アドからサブスクモデルへの移行は世界的な潮流に 海外の成功事例から考えるメディアビジネスの未来

2019年7月29日、株式会社キメラ主催によるイベント「メディアのサブスクリプションビジネス戦略」が開催されました。国内外で激変のさなかにあるパブリッシャーのメディアビジネス。広告収益による成長モデルはすでに限界を迎え、ビジネス継続が困難になるケースも現れるようになりました。無料の広告モデルから、昨今Webサービスの分野で主流になりつつあるサブスクリプションも交えた有料メディア運営へ、どう戦略的に切り替えればいいのか。本イベントでは、海外事例や日本国内で進行中の取り組みを参考に、サブスクリプションビジネスをいかに推進するかの考え方とその手法について明らかにします。本記事では、グーグル合同会社の友田雄介氏による講演「収入源の多様化とGoogleの提供するツール」の模様をお送りします。

世界の潮流はアドモデルからサブスクモデルへ

友田雄介氏:みなさん、こんにちは。すみません、ちょっと喉をやられているので声がお聞き苦しいんですけれども。Google のプロダクトパートナーシップ本部というところで仕事をしております、友田と申します。どうぞよろしくお願いいたします。

今日は、パブリッシャーのみなさんの収入源の多様化と、それに対して Google がどんなツールをご用意しているか、あるいはご用意しようとしているかというところを、海外の事例なども交えながらご紹介差し上げたいと思います。

最初に、この本日お集まりのみなさまの中で、もうすでになんらかの有料モデルのサブスクリプションモデルをやっているという方はどれぐらいいらっしゃいますか?

(会場挙手)

なるほど。1〜2割ぐらいという感じですかね。ありがとうございます。ということは残りの8〜9割のみなさんはアドモデル、つまり広告モデルで実際にビジネスをされているという理解でおります。

そんななか、とくにこの2019年、世界の潮流と言うとちょっと大げさなんですけれども、ほかの国ではどんなビジネスのかたちを考えているかをロイターさんが調査をしまして。実は世界中、N数が163ではあるんですけれども、163のパブリッシャーに聞いたところ、52パーセントが「有料購読モデルに注力する」と回答しております。これは「注力する」と言っているわけで、やっているかどうかはまた別な話ですが。

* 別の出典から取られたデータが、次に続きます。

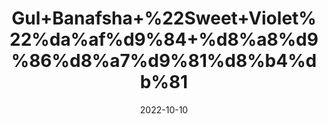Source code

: ---
title: 'Gul+Banafsha+%22Sweet+Violet%22%da%af%d9%84+%d8%a8%d9%86%d8%a7%d9%81%d8%b4%db%81'
date: '2022-10-10' 
metatag: '' 
inventory: '0' 
draft: false 
# meta description 
shortDescripton: 'It+can%ef%bf%bdhelp+relieve+respiratory+problems+such+as+cough%2c+asthma%2c+nasal+congestion%2c+and+ease+body+pain%2c+fever+and+headaches.+The+powder+is+highly+useful+for+treating+skin+related+problems+such+as+pimples%2c+acne%2c+and+other+skin+irritations.'
description: 'Herb'
longdescription: ''
featured: True
# product Price
price: '60.0'
# Product Short Description
shortDescription: 'It+can%ef%bf%bdhelp+relieve+respiratory+problems+such+as+cough%2c+asthma%2c+nasal+congestion%2c+and+ease+body+pain%2c+fever+and+headaches.+The+powder+is+highly+useful+for+treating+skin+related+problems+such+as+pimples%2c+acne%2c+and+other+skin+irritations.'
productID: '719165B3-942C-ED11-9968-005056B3A416'
type: 'products'
category: 'Herb' 
thumnailproduct: 'https://eraconnect.blob.core.windows.net/product-images/aminsaddiquidawakhana/719165B3-942C-ED11-9968-005056B3A416.webp' 
images:
  - image: 'https://eraconnect.blob.core.windows.net/product-images/aminsaddiquidawakhana/719165B3-942C-ED11-9968-005056B3A416.webp'  
Variants:
---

グラフにもありますように、2番目と3番目のほうですね。これがディスプレイアド・ネイティブアドの部分ですが、その合計で35パーセントということで、今年は広告よりもなんらかのサブスクリプションモデルに注力する方が非常に多いことがこれでわかります。

サブスクモデルに勝機を見出す海外のメディア

それはなぜかということですけれども、実は成功事例が世界中で非常に増えてきているということがあります。

先ほどの講演でもありましたけれども、『The New York Times』が発表していたように、もうすでに450万人の、なんらかの仕組みによる有料課金のお客様を持っていらっしゃるということです。しかも、購読料収入が彼らの全収入の3分の2を超えたということも言っております。

そして『The Guardian』ですけれども、こちらも有料課金者が65万人ですね。これは『New York Times』と比べるともちろん少ないんですけれども、それでも昨年の57万人から65万人に、1年で増えています。

しかもこれとは別に、彼らは投げ銭方式もやっておりますので、30万人の単発の投げ銭のお客様が、これとは別にいると。この65万人というのは、月額課金を投げ銭だろうがサブスクリプションであろうが、何らか月額で払っているお客さんです。これがもう65万人いる。昨年の57万人からこんなに増えました。

さらにアジアに目を向けますと、日経さんの例はみなさんご存じなので省いてあるんですけれども、この『The Ken』というパブリッシャーさんが非常に好調な出だしです。これ、開始から1年です。たったの1年で1万人の有料購読者を得ました。これは年額1万円以上するんですけれども、なんと1万人です。

この『The Ken』の特徴は、もう一切無料をやらないことですね。もうトライアルもやらない。もうとにかく「払わないと見せないよ」というモデルで、インドで成功し始めている。もう1つの特徴は、直接の個人の読者だけじゃなくて法人向けにもサービスをやっているところです。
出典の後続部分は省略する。